#### What you should do
Read through the listing below and return only the lines containing "filled".

#### Material shown
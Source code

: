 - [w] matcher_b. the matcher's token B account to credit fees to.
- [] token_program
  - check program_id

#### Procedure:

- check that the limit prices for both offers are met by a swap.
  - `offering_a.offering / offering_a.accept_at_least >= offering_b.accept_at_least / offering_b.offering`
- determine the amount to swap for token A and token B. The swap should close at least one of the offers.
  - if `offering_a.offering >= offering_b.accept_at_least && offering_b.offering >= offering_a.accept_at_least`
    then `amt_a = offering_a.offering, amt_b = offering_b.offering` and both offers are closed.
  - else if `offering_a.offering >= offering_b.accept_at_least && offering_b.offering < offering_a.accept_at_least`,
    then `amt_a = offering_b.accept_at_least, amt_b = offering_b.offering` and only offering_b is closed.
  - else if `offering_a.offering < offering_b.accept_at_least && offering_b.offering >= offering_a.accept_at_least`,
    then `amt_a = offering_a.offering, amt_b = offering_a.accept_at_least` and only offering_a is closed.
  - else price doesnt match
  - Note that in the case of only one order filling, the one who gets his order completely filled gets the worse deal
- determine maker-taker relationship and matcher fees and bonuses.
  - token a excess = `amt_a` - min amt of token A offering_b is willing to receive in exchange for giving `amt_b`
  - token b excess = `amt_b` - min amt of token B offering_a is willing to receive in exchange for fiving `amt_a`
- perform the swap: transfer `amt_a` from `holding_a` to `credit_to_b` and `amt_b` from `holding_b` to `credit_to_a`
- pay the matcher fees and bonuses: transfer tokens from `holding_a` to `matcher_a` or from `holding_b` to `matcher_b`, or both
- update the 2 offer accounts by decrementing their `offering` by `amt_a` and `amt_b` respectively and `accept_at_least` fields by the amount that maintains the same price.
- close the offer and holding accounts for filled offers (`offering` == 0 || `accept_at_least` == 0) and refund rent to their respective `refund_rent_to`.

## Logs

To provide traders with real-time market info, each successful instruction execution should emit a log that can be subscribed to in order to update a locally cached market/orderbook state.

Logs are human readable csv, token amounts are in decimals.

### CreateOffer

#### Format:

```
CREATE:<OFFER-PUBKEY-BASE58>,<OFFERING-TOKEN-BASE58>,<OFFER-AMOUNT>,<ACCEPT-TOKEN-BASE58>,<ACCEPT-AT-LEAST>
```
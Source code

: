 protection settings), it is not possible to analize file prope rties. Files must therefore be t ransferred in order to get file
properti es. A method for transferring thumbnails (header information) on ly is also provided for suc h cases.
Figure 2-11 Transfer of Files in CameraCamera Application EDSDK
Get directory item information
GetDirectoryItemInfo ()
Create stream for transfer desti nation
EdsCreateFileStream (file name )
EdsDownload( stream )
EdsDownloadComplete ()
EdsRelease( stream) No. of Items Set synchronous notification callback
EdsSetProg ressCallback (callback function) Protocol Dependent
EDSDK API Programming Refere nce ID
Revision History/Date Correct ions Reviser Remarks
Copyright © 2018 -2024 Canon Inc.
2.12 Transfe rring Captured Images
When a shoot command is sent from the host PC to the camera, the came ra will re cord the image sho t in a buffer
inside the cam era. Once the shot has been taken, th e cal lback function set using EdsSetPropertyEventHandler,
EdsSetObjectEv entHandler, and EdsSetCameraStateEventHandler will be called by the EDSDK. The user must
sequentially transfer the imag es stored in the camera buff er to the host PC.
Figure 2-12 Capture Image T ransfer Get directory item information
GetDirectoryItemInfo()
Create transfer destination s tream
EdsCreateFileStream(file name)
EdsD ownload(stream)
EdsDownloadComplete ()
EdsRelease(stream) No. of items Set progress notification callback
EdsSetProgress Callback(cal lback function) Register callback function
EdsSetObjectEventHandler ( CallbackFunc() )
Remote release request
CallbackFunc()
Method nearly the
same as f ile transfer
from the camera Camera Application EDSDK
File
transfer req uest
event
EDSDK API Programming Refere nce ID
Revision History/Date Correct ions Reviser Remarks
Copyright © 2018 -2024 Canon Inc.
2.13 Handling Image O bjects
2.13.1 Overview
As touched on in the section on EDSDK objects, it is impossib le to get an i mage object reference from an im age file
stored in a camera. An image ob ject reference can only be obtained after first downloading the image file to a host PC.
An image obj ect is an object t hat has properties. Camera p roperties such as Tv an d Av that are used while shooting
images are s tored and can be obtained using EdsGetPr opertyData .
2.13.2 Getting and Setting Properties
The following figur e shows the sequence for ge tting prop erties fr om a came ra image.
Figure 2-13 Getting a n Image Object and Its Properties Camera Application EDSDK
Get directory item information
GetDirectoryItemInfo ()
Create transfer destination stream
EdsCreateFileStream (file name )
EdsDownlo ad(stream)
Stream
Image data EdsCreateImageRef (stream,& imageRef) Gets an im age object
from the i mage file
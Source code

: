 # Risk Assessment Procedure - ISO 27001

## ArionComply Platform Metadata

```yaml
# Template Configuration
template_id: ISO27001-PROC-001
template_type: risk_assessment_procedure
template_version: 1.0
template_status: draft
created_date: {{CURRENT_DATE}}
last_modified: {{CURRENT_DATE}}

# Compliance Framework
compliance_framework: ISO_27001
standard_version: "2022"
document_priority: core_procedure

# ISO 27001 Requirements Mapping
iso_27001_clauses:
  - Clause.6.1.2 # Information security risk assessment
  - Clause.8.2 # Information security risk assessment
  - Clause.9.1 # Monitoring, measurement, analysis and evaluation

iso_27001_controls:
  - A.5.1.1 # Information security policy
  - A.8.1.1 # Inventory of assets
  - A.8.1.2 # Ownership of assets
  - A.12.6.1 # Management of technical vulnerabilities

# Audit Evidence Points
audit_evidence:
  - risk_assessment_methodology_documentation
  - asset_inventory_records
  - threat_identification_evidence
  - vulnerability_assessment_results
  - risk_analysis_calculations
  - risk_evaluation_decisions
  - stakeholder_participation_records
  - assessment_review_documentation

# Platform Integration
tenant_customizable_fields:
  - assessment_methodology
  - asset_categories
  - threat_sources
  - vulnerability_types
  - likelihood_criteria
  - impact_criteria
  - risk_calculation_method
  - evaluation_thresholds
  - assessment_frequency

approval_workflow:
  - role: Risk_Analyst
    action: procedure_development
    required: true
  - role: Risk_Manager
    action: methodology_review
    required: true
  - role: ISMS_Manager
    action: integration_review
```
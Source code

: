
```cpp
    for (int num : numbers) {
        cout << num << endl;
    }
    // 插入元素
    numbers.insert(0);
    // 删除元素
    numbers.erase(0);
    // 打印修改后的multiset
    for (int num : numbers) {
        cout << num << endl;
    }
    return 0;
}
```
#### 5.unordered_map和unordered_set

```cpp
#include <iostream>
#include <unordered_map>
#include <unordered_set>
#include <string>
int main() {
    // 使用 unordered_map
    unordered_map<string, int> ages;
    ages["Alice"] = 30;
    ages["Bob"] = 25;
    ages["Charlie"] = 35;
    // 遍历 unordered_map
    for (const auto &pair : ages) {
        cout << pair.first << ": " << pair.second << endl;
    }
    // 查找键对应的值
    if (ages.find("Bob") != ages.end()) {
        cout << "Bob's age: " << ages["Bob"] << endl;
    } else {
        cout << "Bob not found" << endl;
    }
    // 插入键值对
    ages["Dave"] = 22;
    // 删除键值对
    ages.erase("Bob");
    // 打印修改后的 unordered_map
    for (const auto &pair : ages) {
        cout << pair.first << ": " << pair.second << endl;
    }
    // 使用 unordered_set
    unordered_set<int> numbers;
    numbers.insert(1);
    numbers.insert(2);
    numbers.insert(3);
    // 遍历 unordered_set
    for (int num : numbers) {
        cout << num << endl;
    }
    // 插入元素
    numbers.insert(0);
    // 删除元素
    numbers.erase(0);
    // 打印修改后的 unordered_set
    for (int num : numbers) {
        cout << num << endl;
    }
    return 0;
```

#### Response to this exercise
  - Note that in the case of only one order filling, the one who gets his order completely filled gets the worse deal
- close the offer and holding accounts for filled offers (`offering` == 0 || `accept_at_least` == 0) and refund rent to their respective `refund_rent_to`.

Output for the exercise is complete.